Atticus thought back to when he’d last heard that insult. He felt bewildered, ill-at-ease; no mere girl had ever spoken to him in such a way before. It took several moments for him to recover his wits.

“You going to say sorry for what you did, toad-boy?”

“Sorry for what?” Atticus replied. “I ain’t never done nothing to be sorry for, you skinny little bitch.”

He barely noticed the subtle flick of the girl’s wrist, or the flash of metal fizzing through the air; only felt a sudden, sharp stabbing pain in his left shoulder. He stared in disbelief at the small knife protruding from his own flesh. 

“You bitch! You crazy fucking whore! You are so dead.”

Atticus began to waddle towards the girl, whose next action was to repeat the first; this time the knife rammed home in his other shoulder. 

“Keep coming, toad-boy. The nearer you get, the better my aim becomes, and I’ve come prepared with an impressive array of kitchen utensils.”

“Fuck you want? What is this?” Atticus sobbed, tears and mucus pouring down his face, which he made no attempt to wipe away. 

“Fancy a dance, toad-boy?”

“Those words… how did you know those words?” Atticus had staggered to a halt, now frightened to such an extent that he could feel the shit gushing down both legs. 

“You just called me a whore, toady. Well, strictly speaking it was my mom who was the whore, not me. But she was still my mother despite everything and I loved her. Then you murdered her.”

“But how could you know, you weren’t there, and my dad’s voice, how did you do that? You’re scaring me, stop it, help me, I’m sorry, okay?”

“I’ve got a little demon pal who helps me with all sorts of problems, and he’s taught me so much good and useful stuff. Things the likes of you will never understand, dark stuff. But, okay, I’ll help you, and fully accept your apology. Here, wipe away that snot and those tears and then I’ll get those knives out.”
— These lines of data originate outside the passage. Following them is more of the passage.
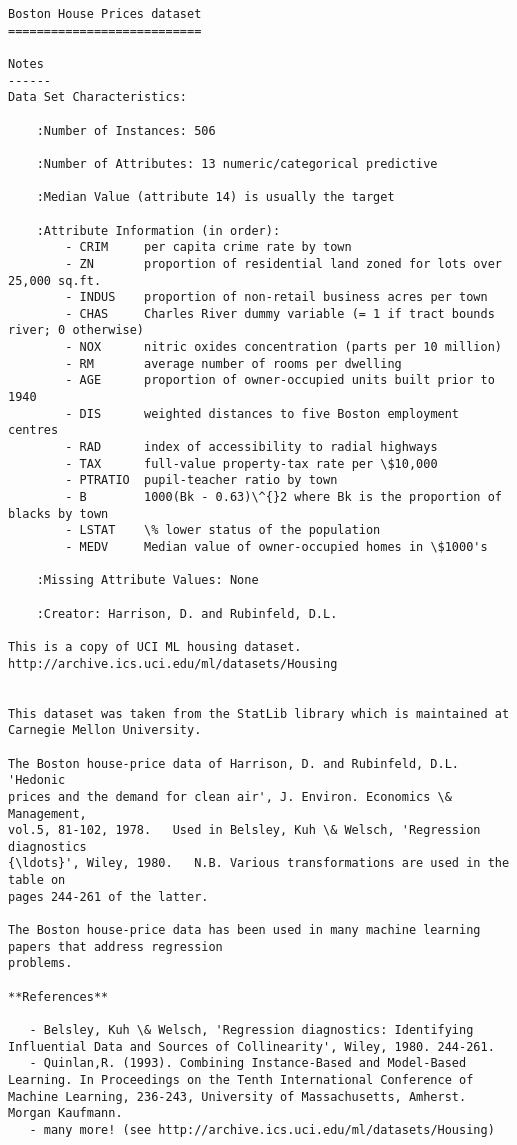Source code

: \documentclass[11pt]{article}
\begin{document}
    \begin{Verbatim}[commandchars=\\\{\}]
Boston House Prices dataset
===========================

Notes
------
Data Set Characteristics:  

    :Number of Instances: 506 

    :Number of Attributes: 13 numeric/categorical predictive
    
    :Median Value (attribute 14) is usually the target

    :Attribute Information (in order):
        - CRIM     per capita crime rate by town
        - ZN       proportion of residential land zoned for lots over 25,000 sq.ft.
        - INDUS    proportion of non-retail business acres per town
        - CHAS     Charles River dummy variable (= 1 if tract bounds river; 0 otherwise)
        - NOX      nitric oxides concentration (parts per 10 million)
        - RM       average number of rooms per dwelling
        - AGE      proportion of owner-occupied units built prior to 1940
        - DIS      weighted distances to five Boston employment centres
        - RAD      index of accessibility to radial highways
        - TAX      full-value property-tax rate per \$10,000
        - PTRATIO  pupil-teacher ratio by town
        - B        1000(Bk - 0.63)\^{}2 where Bk is the proportion of blacks by town
        - LSTAT    \% lower status of the population
        - MEDV     Median value of owner-occupied homes in \$1000's

    :Missing Attribute Values: None

    :Creator: Harrison, D. and Rubinfeld, D.L.

This is a copy of UCI ML housing dataset.
http://archive.ics.uci.edu/ml/datasets/Housing


This dataset was taken from the StatLib library which is maintained at Carnegie Mellon University.

The Boston house-price data of Harrison, D. and Rubinfeld, D.L. 'Hedonic
prices and the demand for clean air', J. Environ. Economics \& Management,
vol.5, 81-102, 1978.   Used in Belsley, Kuh \& Welsch, 'Regression diagnostics
{\ldots}', Wiley, 1980.   N.B. Various transformations are used in the table on
pages 244-261 of the latter.

The Boston house-price data has been used in many machine learning papers that address regression
problems.   
     
**References**

   - Belsley, Kuh \& Welsch, 'Regression diagnostics: Identifying Influential Data and Sources of Collinearity', Wiley, 1980. 244-261.
   - Quinlan,R. (1993). Combining Instance-Based and Model-Based Learning. In Proceedings on the Tenth International Conference of Machine Learning, 236-243, University of Massachusetts, Amherst. Morgan Kaufmann.
   - many more! (see http://archive.ics.uci.edu/ml/datasets/Housing)


    \end{Verbatim}
\end{document}

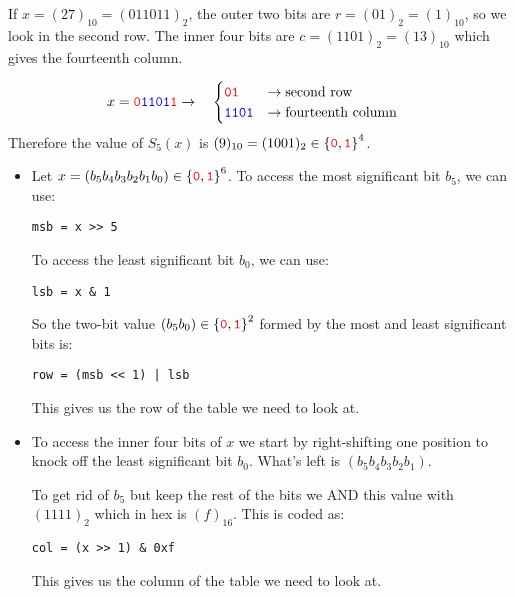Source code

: \begin{example}
If $x = (27)_{10} = (011011)_2$, the outer two bits are $r = (01)_2 = (1)_{10}$, so we look in the second row. The inner four bits are $c = (1101)_2 = (13)_{10}$ which gives the fourteenth column.

\[
\begin{aligned}
	x &= \textcolor{red}{\texttt{0}}\textcolor{blue}{\texttt{1101}}\textcolor{red}{\texttt{1}} \rightarrow
	\quad \begin{cases}
		\textcolor{red}{\texttt{0}}\textcolor{red}{\texttt{1}} & \rightarrow \text{second row} \\
		\textcolor{blue}{\texttt{1101}} & \rightarrow \text{fourteenth column}
	\end{cases}
\end{aligned}
\]
Therefore the value of $S_5(x)$ is $(9)_{10} = (1001)_2 \in \set{\textcolor{red}{\texttt{0}},\textcolor{red}{\texttt{1}}}^4$.
\end{example}

\newpage
\begin{itemize}
	\item 
	Let $x = (b_5b_4b_3b_2b_1b_0) \in \set{\textcolor{red}{\texttt{0}},\textcolor{red}{\texttt{1}}}^6$.
	To access the most significant bit $b_5$, we can use: 
\begin{lstlisting}[style=C]
msb = x >> 5
\end{lstlisting}
\vspace{8pt}
	To access the least significant bit $b_0$, we can use: 
\begin{lstlisting}[style=C]
lsb = x & 1
\end{lstlisting}
\vspace{8pt}
	So the two-bit value $(b_5b_0) \in \set{\textcolor{red}{\texttt{0}},\textcolor{red}{\texttt{1}}}^2$ formed by the most and least significant bits is:
\begin{lstlisting}[style=C]
row = (msb << 1) | lsb
\end{lstlisting}
\vspace{8pt}
	This gives us the row of the table we need to look at.
	\vspace{20pt}
	\item To access the inner four bits of $x$ we start by right-shifting one position to knock off the least significant bit $b_0$. What's left is $(b_5b_4b_3b_2b_1)$.
	
	To get rid of $b_5$ but keep the rest of the bits we AND this value with $(1111)_2$ which in hex is $(f)_{16}$.
	This is coded as:
\begin{lstlisting}[style=C]
col = (x >> 1) & 0xf
\end{lstlisting}
This gives us the column of the table we need to look at.
\end{itemize}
The girl advanced towards Atticus proffering a handkerchief. When she was near enough to do so, she suddenly whipped away the white material to reveal a large carving knife, which she plunged into Atticus’ gut with a force and strength that belied her meagre stature. As Atticus sank to his knees, the girl leaned in towards him and pulled the knife free.

“Deceit and sleight-of-hand are just two of the things my pal has taught me, toady.”

Having freed the knife, she grabbed Atticus by the hair and dragged him screaming in agony towards the canal, again showing strength she in no way looked capable of, then kicked the lump of blubber unceremoniously into the oily black water. She stood for some moments watching bubbles rise to the surface and when these ceased she turned and walked calmly away. 

“Pure fucking evil,” she muttered, heading back towards town.


"How’d I do, Malachi?”

“Oh, you did well, Sasha! Real good! I taught you just fine. My star pupil you are! The Queen of Badness round here without a doubt! You make an old demon very happy. Oh happy, happy days.”

Sasha grinned at the squat, goblin-like demon sitting next to her on the park bench, who was swinging his short legs back and forth like a schoolboy. “Now you must go forward and do many more great things!”

Sasha rose and walked a few steps forward, turned, and said: “Well, I’ll see you around, Malky. Look you up soon.”

“You know where I’ll be, Queen!” the demon replied. He watch the diminutive figure recede into the distance, then drew a knife from a pouch on the leather belt at his waist. Then ran silently, swiftly after her.